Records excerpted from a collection
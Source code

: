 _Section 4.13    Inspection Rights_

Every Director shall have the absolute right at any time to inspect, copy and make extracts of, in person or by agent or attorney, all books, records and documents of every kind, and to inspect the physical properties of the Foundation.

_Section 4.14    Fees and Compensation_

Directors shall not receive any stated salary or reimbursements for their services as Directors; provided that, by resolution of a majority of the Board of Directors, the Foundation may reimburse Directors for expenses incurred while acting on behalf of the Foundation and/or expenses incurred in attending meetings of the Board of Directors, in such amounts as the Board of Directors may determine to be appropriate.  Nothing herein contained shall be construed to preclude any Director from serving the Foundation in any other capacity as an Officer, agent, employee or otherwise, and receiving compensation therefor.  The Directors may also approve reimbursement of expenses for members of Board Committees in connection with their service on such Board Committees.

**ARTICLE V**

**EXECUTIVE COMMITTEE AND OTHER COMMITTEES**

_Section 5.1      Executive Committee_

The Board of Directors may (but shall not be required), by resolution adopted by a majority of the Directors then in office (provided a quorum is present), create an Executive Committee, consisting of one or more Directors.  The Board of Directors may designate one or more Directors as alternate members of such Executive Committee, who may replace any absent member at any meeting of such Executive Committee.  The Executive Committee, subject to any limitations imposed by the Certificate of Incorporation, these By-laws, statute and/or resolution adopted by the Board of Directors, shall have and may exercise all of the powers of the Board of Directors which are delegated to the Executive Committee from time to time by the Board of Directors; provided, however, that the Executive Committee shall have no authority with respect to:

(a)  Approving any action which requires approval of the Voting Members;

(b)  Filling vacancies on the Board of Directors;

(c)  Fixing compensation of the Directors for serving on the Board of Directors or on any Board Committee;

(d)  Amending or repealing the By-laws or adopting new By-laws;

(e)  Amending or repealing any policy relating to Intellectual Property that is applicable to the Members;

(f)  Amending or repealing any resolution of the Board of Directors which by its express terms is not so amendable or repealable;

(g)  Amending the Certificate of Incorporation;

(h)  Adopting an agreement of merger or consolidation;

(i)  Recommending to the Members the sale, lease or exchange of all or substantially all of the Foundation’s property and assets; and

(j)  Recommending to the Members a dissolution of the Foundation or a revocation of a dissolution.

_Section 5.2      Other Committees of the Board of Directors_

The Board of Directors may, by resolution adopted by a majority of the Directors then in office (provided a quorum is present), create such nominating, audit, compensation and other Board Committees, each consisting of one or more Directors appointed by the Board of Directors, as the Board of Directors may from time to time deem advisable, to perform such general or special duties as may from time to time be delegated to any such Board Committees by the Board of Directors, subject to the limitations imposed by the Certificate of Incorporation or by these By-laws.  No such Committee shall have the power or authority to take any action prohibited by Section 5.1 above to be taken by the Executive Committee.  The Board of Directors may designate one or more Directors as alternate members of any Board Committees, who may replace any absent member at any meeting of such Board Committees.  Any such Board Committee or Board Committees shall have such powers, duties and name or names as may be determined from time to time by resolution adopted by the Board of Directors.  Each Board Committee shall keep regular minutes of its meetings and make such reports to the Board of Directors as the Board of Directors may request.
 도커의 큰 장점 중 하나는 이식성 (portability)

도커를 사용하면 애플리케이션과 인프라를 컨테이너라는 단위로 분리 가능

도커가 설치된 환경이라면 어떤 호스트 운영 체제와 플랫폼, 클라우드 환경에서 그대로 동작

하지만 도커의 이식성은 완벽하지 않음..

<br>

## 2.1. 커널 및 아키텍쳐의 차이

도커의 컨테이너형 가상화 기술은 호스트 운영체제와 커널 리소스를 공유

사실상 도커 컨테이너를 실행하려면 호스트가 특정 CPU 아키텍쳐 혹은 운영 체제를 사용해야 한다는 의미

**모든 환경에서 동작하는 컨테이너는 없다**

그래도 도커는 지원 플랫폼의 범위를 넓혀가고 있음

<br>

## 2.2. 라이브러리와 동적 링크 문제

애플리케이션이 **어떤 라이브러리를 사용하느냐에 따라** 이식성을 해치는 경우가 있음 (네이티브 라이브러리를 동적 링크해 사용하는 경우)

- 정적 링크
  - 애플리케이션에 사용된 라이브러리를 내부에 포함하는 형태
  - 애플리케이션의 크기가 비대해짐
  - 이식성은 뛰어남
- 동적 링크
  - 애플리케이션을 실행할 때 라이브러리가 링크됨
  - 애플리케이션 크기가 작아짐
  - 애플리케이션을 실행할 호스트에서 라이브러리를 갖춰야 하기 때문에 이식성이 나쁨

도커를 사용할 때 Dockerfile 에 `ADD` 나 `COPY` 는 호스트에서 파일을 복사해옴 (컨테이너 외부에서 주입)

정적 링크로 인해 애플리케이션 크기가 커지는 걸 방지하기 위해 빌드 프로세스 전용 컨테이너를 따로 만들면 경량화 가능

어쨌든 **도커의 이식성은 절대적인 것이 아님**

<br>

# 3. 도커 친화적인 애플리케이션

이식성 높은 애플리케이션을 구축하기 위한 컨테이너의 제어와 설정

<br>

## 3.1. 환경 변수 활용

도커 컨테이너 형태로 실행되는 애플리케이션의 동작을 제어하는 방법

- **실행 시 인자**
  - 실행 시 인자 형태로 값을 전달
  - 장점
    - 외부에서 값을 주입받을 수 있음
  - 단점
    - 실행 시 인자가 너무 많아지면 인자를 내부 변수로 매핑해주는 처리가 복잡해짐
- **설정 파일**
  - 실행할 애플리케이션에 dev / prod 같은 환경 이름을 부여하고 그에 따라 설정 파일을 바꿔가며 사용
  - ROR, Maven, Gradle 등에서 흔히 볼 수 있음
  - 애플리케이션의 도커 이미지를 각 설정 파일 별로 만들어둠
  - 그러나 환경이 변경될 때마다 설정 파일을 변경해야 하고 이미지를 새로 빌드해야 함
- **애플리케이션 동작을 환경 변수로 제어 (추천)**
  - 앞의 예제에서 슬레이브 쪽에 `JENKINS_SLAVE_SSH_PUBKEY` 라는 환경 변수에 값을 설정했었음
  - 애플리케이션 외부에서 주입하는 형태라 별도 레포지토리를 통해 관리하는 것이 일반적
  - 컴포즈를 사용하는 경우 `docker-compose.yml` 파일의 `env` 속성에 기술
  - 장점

* Problem requirements
Where a line of the entries contains "호스트에서", report that line.

* Problem solution
  - 애플리케이션을 실행할 호스트에서 라이브러리를 갖춰야 하기 때문에 이식성이 나쁨
도커를 사용할 때 Dockerfile 에 `ADD` 나 `COPY` 는 호스트에서 파일을 복사해옴 (컨테이너 외부에서 주입)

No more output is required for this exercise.